How do we bring human-centered perspectives and cultural contexts to data-intensive, highly-automated algorithmic ways of knowing? Qualitative and quantitative methods are often imagined as orthogonal ways of answering questions in fundamentally different, incommensurable ways. In this talk, I argue that there is often substantial qualitative contextual inquiry and expertise deployed in quantitative methods. Such insights are crucial to “cooking data with care,” as Geoff Bowker advocated. These situated knowledges are typically implicitly leveraged as analysts make key decisions about what data to use, when data needs to be calibrated, how to transform and merge data for a given purpose, how to reduce dimensionality to work with complex datasets, which variables to use as proxies, and how to interpret the validity of results. To illustrate, I share experiences with a recent publication in which we directly integrated ethnographic and qualitative methods to reproduce, extend, and ultimately contest the interpretations of a previous large-scale computational study that claimed to discover substantial levels of conflict between automated bots in Wikipedia. Our mixed-methods approach is an integrative, iterative synthesis, not a coordinated pluralism: there is a column in a dataframe that would not exist without ethnography, as well as thick descriptions of cases that were found by sampling from the extreme ends of a statistical distribution.
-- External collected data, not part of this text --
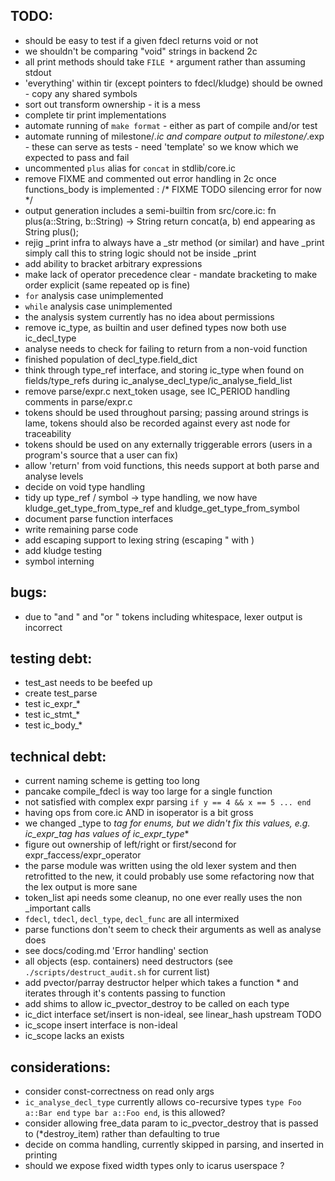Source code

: TODO:
-----

* should be easy to test if a given fdecl returns void or not
* we shouldn't be comparing "void" strings in backend 2c
* all print methods should take `FILE *` argument rather than assuming stdout
* 'everything' within tir (except pointers to fdecl/kludge) should be owned - copy any shared symbols
* sort out transform ownership - it is a mess
* complete tir print implementations
* automate running of `make format` - either as part of compile and/or test
* automate running of milestone/*.ic and compare output to milestone/*.exp - these can serve as tests - need 'template' so we know which we expected to pass and fail
* uncommented `plus` alias for `concat` in stdlib/core.ic
* remove FIXME and commented out error handling in 2c once functions_body is implemented : /* FIXME TODO silencing error for now */
* output generation includes a semi-builtin from src/core.ic: fn plus(a::String, b::String) -> String return concat(a, b) end appearing as String plus();
* rejig _print infra to always have a _str method (or similar) and have _print simply call this
  to string logic should not be inside _print
* add ability to bracket arbitrary expressions
* make lack of operator precedence clear - mandate bracketing to make order explicit (same repeated op is fine)
* `for` analysis case unimplemented
* `while` analysis case unimplemented
* the analysis system currently has no idea about permissions
* remove ic_type, as builtin and user defined types now both use ic_decl_type
* analyse needs to check for failing to return from a non-void function
* finished population of decl_type.field_dict
* think through type_ref interface, and storing ic_type when found on fields/type_refs during ic_analyse_decl_type/ic_analyse_field_list
* remove parse/expr.c next_token usage, see IC_PERIOD handling comments in parse/expr.c
* tokens should be used throughout parsing; passing around strings is lame, tokens should also be recorded against every ast node for traceability
* tokens should be used on any externally triggerable errors (users in a program's source that a user can fix)
* allow 'return' from void functions, this needs support at both parse and analyse levels
* decide on void type handling
* tidy up type_ref / symbol -> type handling, we now have kludge_get_type_from_type_ref and kludge_get_type_from_symbol
* document parse function interfaces
* write remaining parse code
* add escaping support to lexing string (escaping " with \)
* add kludge testing
* symbol interning


bugs:
-----
* due to "and " and "or " tokens including whitespace, lexer output is incorrect


testing debt:
-------------

* test_ast needs to be beefed up
* create test_parse
* test ic_expr_*
* test ic_stmt_*
* test ic_body_*


technical debt:
---------------

* current naming scheme is getting too long
* pancake compile_fdecl is way too large for a single function
* not satisfied with complex expr parsing `if y == 4 && x == 5 ... end`
* having ops from core.ic AND in isoperator is a bit gross
* we changed _type to _tag for enums, but we didn't fix this values, e.g. ic_expr_tag has values of ic_expr_type_*
* figure out ownership of left/right or first/second for expr_faccess/expr_operator
* the parse module was written using the old lexer system and then retrofitted to the new, it could probably use some refactoring now that the lex output is more sane
* token_list api needs some cleanup, no one ever really uses the non _important calls
* `fdecl`, `tdecl`, `decl_type`, `decl_func` are all intermixed
* parse functions don't seem to check their arguments as well as analyse does
* see docs/coding.md 'Error handling' section
* all objects (esp. containers) need destructors (see `./scripts/destruct_audit.sh` for current list)
* add pvector/parray destructor helper which takes a function * and iterates through it's contents passing to function
* add shims to allow ic_pvector_destroy to be called on each type
* ic_dict interface set/insert is non-ideal, see linear_hash upstream TODO
* ic_scope insert interface is non-ideal
* ic_scope lacks an exists


considerations:
---------------

* consider const-correctness on read only args
* `ic_analyse_decl_type` currently allows co-recursive types `type Foo a::Bar end` `type bar a::Foo end`, is this allowed?
* consider allowing free_data param to ic_pvector_destroy that is passed to (*destroy_item) rather than defaulting to true
* decide on comma handling, currently skipped in parsing, and inserted in printing
* should we expose fixed width types only to icarus userspace ?



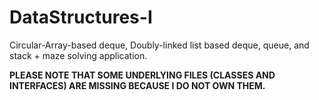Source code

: # DataStructures-I
Circular-Array-based deque, Doubly-linked list based deque, queue, and stack + maze solving application.

**PLEASE NOTE THAT SOME UNDERLYING FILES (CLASSES AND INTERFACES) ARE MISSING BECAUSE I DO NOT OWN THEM.**
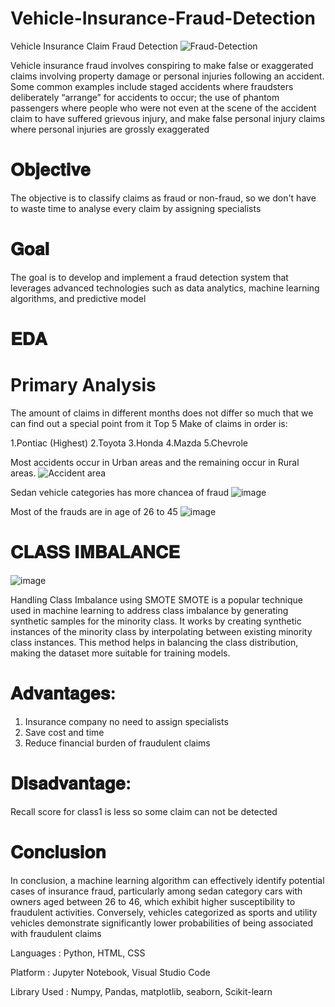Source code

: # Vehicle-Insurance-Fraud-Detection
Vehicle Insurance Claim Fraud Detection
![Fraud-Detection](https://github.com/VIJAY84SH/Vehicle-Insurance-Fraud-Detection/assets/95535340/adfc5058-a4fd-43eb-8f5b-d9ba8f8f5806)

Vehicle insurance fraud involves conspiring to make false or exaggerated claims involving property damage or personal injuries following an accident. Some common examples include staged accidents where fraudsters deliberately “arrange” for accidents to occur; the use of phantom passengers where people who were not even at the scene of the accident claim to have suffered grievous injury, and make false personal injury claims where personal injuries are grossly exaggerated

# 𝐎𝐛𝐣𝐞𝐜𝐭𝐢𝐯𝐞
The objective is to classify claims as fraud or non-fraud, so we don't have to waste time to analyse every claim by assigning specialists

# 𝐆𝐨𝐚𝐥
The goal is to develop and implement a fraud detection system that leverages advanced technologies such as data analytics, machine learning algorithms, and predictive model

# 𝐄𝐃𝐀
# Primary Analysis
The amount of claims in different months does not differ so much that we can find out a special point from it
Top 5 Make of claims in order is:

1.Pontiac (Highest)
2.Toyota
3.Honda
4.Mazda
5.Chevrole

Most accidents occur in Urban areas and the remaining occur in Rural areas.
![Accident area](https://github.com/VIJAY84SH/Vehicle-Insurance-Fraud-Detection/assets/95535340/473598ac-0c66-4e2e-8f96-24a535897ff7)

Sedan vehicle categories has more chancea of fraud 
![image](https://github.com/VIJAY84SH/Vehicle-Insurance-Fraud-Detection/assets/95535340/bf56c7ba-036e-4d8d-8aab-963b5a31f9be)

Most of the frauds are in age of 26 to 45
![image](https://github.com/VIJAY84SH/Vehicle-Insurance-Fraud-Detection/assets/95535340/f0f979c4-7649-459e-aff1-d4a54b617d32)



# 𝐂𝐋𝐀𝐒𝐒 𝐈𝐌𝐁𝐀𝐋𝐀𝐍𝐂𝐄
![image](https://github.com/VIJAY84SH/Vehicle-Insurance-Fraud-Detection/assets/95535340/505300c1-a864-4e1f-bd22-a1d17990ce9c)

 Handling Class Imbalance using SMOTE
SMOTE is a popular technique used in machine learning to address class imbalance by generating synthetic samples for the minority class.
It works by creating synthetic instances of the minority class by interpolating between existing minority class instances.
This method helps in balancing the class distribution, making the dataset more suitable for training models.

# 𝐀𝐝𝐯𝐚𝐧𝐭𝐚𝐠𝐞𝐬:
 1. Insurance company no need to assign specialists
 2. Save cost and time 
 3. Reduce financial burden of fraudulent claims

 # 𝐃𝐢𝐬𝐚𝐝𝐯𝐚𝐧𝐭𝐚𝐠𝐞:
 Recall score for class1 is less so some claim can not be detected

 # 𝐂𝐨𝐧𝐜𝐥𝐮𝐬𝐢𝐨𝐧
In conclusion, a machine learning algorithm can effectively identify potential cases of insurance fraud, particularly among sedan category cars with owners aged between 26 to 46, which exhibit higher susceptibility to fraudulent activities. Conversely, vehicles categorized as sports and utility vehicles demonstrate significantly lower probabilities of being associated with fraudulent claims

Languages : Python, HTML, CSS

Platform : Jupyter Notebook, Visual Studio Code

Library Used : Numpy, Pandas, matplotlib, seaborn, Scikit-learn


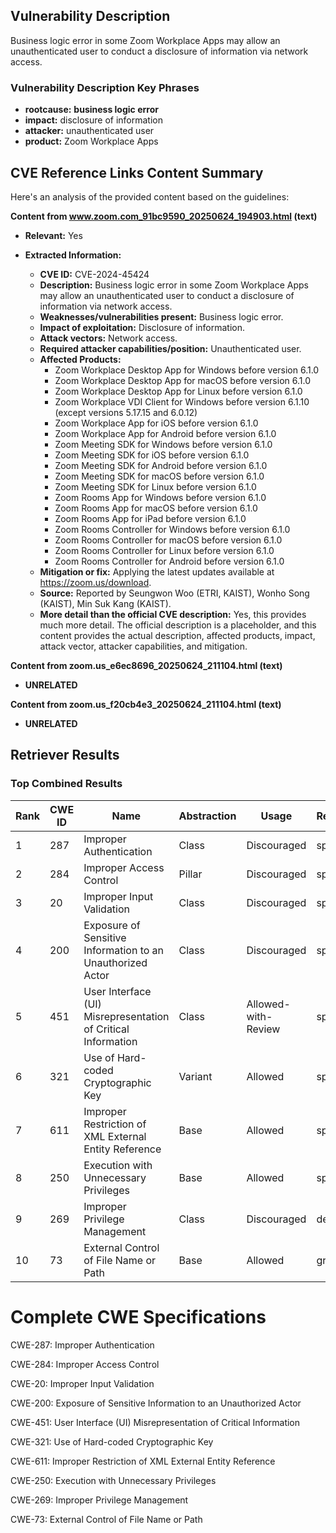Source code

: ## Vulnerability Description
Business logic error in some Zoom Workplace Apps may allow an unauthenticated user to conduct a disclosure of information via network access.

### Vulnerability Description Key Phrases
- **rootcause:** **business logic error**
- **impact:** disclosure of information
- **attacker:** unauthenticated user
- **product:** Zoom Workplace Apps

## CVE Reference Links Content Summary
Here's an analysis of the provided content based on the guidelines:

**Content from www.zoom.com_91bc9590_20250624_194903.html (text)**

*   **Relevant:** Yes
*   **Extracted Information:**

    *   **CVE ID:** CVE-2024-45424
    *   **Description:** Business logic error in some Zoom Workplace Apps may allow an unauthenticated user to conduct a disclosure of information via network access.
    *   **Weaknesses/vulnerabilities present:** Business logic error.
    *   **Impact of exploitation:** Disclosure of information.
    *   **Attack vectors:** Network access.
    *   **Required attacker capabilities/position:** Unauthenticated user.
    *   **Affected Products:**
        *   Zoom Workplace Desktop App for Windows before version 6.1.0
        *   Zoom Workplace Desktop App for macOS before version 6.1.0
        *   Zoom Workplace Desktop App for Linux before version 6.1.0
        *   Zoom Workplace VDI Client for Windows before version 6.1.10 (except versions 5.17.15 and 6.0.12)
        *   Zoom Workplace App for iOS before version 6.1.0
        *   Zoom Workplace App for Android before version 6.1.0
        *   Zoom Meeting SDK for Windows before version 6.1.0
        *   Zoom Meeting SDK for iOS before version 6.1.0
        *   Zoom Meeting SDK for Android before version 6.1.0
        *   Zoom Meeting SDK for macOS before version 6.1.0
        *   Zoom Meeting SDK for Linux before version 6.1.0
        *   Zoom Rooms App for Windows before version 6.1.0
        *   Zoom Rooms App for macOS before version 6.1.0
        *   Zoom Rooms App for iPad before version 6.1.0
        *   Zoom Rooms Controller for Windows before version 6.1.0
        *   Zoom Rooms Controller for macOS before version 6.1.0
        *   Zoom Rooms Controller for Linux before version 6.1.0
        *   Zoom Rooms Controller for Android before version 6.1.0
    *   **Mitigation or fix:** Applying the latest updates available at <https://zoom.us/download>.
    *   **Source:** Reported by Seungwon Woo (ETRI, KAIST), Wonho Song (KAIST), Min Suk Kang (KAIST).
    *   **More detail than the official CVE description:** Yes, this provides much more detail. The official description is a placeholder, and this content provides the actual description, affected products, impact, attack vector, attacker capabilities, and mitigation.

**Content from zoom.us_e6ec8696_20250624_211104.html (text)**

*   **UNRELATED**

**Content from zoom.us_f20cb4e3_20250624_211104.html (text)**

*   **UNRELATED**

## Retriever Results

### Top Combined Results

| Rank | CWE ID | Name | Abstraction | Usage  | Retrievers | Individual Scores |
|------|--------|------|-------------|-------|------------|-------------------|
| 1 | 287 | Improper Authentication | Class | Discouraged | sparse | 0.137 |
| 2 | 284 | Improper Access Control | Pillar | Discouraged | sparse | 0.132 |
| 3 | 20 | Improper Input Validation | Class | Discouraged | sparse | 0.130 |
| 4 | 200 | Exposure of Sensitive Information to an Unauthorized Actor | Class | Discouraged | sparse | 0.129 |
| 5 | 451 | User Interface (UI) Misrepresentation of Critical Information | Class | Allowed-with-Review | sparse | 0.128 |
| 6 | 321 | Use of Hard-coded Cryptographic Key | Variant | Allowed | sparse | 0.126 |
| 7 | 611 | Improper Restriction of XML External Entity Reference | Base | Allowed | sparse | 0.126 |
| 8 | 250 | Execution with Unnecessary Privileges | Base | Allowed | sparse | 0.122 |
| 9 | 269 | Improper Privilege Management | Class | Discouraged | dense | 0.504 |
| 10 | 73 | External Control of File Name or Path | Base | Allowed | graph | 0.002 |



# Complete CWE Specifications

CWE-287: Improper Authentication

CWE-284: Improper Access Control

CWE-20: Improper Input Validation

CWE-200: Exposure of Sensitive Information to an Unauthorized Actor

CWE-451: User Interface (UI) Misrepresentation of Critical Information

CWE-321: Use of Hard-coded Cryptographic Key

CWE-611: Improper Restriction of XML External Entity Reference

CWE-250: Execution with Unnecessary Privileges

CWE-269: Improper Privilege Management

CWE-73: External Control of File Name or Path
Through my experiences in this project, I discuss several lessons learned and future directions, which touch on topics including open science, reproducibility, and data ethics.


R. Stuart Geiger

BIDS Alum – Ethnographer

Former BIDS Ethnographer Stuart Geiger is now a faculty member at the University of California, San Diego, jointly appointed in the Department of Communication and the Halıcıoğlu Data Science Institute. At BIDS, as an ethnographer of science and technology, he studied the infrastructures and institutions that support the production of knowledge. He launched the Best Practices in Data Science discussion group in 2019, having been one of the original members of the MSDSE Data Science Studies Working Group. Previously, his work on Wikipedia focused on the community of volunteer editors who produce and maintain an open encyclopedia. He also studied distributed scientific research networks and projects, including the Long-Term Ecological Research Network and the Open Science Grid. In Wikipedia and scientific research, he studied topics including newcomer socialization, community governance, specialization and professionalization, quality control and verification, cooperation and conflict, the roles of support staff and technicians, and diversity and inclusion. And, as these communities are made possible through software systems, he studied how the design of software tools and systems intersect with all of these issues.  He received an undergraduate degree at UT Austin, and an MA in Communication, Culture, and Technology at Georgetown University, where he began empirically studying communities using qualitative and ethnographic methods.  As part of receiving his PhD from the UC Berkeley School of Information, he worked with anthropologists, sociologists, psychologists, historians, organizational and management scholars, designers, and computer scientists.